Only one thing is required: the number of lines in the entries below that contain "example".

•••

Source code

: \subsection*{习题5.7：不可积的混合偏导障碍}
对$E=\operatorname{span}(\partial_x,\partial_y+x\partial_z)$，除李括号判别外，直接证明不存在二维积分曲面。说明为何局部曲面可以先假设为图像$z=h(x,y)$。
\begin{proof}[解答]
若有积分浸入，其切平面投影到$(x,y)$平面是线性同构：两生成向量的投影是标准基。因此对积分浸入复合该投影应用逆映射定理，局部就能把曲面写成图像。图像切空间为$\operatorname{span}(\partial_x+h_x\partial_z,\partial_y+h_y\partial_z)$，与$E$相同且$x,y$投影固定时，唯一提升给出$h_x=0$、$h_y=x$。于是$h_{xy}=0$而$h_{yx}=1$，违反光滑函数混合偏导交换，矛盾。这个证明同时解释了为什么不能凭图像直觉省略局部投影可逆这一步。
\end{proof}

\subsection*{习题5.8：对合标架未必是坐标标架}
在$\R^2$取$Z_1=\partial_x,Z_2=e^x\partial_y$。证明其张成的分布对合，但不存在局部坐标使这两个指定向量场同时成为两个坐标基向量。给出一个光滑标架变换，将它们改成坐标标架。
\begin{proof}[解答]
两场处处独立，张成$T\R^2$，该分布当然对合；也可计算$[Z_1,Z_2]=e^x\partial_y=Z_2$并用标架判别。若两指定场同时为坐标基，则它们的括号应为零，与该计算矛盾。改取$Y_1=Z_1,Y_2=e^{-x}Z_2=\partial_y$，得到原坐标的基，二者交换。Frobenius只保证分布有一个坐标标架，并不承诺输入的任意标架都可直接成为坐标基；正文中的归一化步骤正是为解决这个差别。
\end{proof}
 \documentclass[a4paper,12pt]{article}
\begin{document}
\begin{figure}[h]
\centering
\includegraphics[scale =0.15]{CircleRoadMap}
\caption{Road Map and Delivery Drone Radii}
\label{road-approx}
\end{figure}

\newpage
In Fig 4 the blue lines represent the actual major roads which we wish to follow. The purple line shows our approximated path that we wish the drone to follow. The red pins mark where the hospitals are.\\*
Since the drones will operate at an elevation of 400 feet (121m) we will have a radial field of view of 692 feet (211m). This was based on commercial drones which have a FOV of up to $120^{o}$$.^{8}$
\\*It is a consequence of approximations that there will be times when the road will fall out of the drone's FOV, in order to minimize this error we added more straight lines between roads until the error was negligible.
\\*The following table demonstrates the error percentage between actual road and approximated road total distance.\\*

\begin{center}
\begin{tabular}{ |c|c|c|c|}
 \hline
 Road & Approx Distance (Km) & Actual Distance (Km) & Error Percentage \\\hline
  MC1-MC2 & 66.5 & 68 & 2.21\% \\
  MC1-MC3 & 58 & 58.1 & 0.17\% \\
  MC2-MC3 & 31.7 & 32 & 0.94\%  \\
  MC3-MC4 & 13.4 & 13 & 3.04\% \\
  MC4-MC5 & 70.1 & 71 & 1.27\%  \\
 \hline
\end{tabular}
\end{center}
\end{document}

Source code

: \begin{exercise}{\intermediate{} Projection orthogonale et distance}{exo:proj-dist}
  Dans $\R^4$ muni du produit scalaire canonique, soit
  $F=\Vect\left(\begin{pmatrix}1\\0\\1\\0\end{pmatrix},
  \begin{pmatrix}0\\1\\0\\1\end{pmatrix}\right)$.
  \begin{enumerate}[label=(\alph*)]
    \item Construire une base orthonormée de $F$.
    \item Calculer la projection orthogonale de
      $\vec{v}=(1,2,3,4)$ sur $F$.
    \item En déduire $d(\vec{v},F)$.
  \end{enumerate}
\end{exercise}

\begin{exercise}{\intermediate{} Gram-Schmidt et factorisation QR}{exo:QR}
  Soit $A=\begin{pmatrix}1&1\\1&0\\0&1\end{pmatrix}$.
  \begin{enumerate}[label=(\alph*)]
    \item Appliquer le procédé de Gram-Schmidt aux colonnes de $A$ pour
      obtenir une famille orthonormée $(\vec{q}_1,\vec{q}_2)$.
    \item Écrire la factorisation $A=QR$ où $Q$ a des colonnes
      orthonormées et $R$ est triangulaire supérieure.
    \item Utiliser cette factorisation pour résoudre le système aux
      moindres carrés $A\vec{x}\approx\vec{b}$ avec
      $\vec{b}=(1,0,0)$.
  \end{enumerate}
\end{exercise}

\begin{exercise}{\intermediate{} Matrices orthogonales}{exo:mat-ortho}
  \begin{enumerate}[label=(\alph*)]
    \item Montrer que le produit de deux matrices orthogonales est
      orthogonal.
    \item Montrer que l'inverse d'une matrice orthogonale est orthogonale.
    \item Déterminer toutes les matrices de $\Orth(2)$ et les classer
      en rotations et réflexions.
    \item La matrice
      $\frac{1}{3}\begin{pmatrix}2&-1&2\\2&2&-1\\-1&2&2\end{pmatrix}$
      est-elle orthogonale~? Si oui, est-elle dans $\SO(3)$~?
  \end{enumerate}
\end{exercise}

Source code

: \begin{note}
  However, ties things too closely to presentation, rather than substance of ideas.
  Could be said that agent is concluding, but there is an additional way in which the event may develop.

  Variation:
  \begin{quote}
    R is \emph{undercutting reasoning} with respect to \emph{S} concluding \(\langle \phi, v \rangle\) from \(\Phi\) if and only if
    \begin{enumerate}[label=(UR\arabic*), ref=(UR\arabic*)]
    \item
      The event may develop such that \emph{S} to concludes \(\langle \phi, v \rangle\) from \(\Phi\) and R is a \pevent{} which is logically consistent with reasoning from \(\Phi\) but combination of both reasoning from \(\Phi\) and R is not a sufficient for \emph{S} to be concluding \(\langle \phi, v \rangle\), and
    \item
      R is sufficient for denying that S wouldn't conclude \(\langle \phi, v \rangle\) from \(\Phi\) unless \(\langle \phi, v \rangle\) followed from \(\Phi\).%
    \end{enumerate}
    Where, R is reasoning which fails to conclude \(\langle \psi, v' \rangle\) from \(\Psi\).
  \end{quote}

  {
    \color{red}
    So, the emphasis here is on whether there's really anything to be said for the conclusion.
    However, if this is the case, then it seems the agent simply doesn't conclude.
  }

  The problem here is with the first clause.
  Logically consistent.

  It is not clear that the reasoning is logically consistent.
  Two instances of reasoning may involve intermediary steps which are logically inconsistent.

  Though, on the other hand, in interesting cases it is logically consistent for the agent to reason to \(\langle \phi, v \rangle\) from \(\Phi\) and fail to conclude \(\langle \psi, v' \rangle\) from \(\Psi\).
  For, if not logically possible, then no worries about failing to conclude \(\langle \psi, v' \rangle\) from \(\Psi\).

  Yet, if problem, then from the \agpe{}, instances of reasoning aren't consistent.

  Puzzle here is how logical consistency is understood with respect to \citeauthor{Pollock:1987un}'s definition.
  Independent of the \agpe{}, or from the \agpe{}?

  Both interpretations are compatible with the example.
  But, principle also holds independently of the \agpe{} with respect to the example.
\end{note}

•••

_SOLUTION_: 2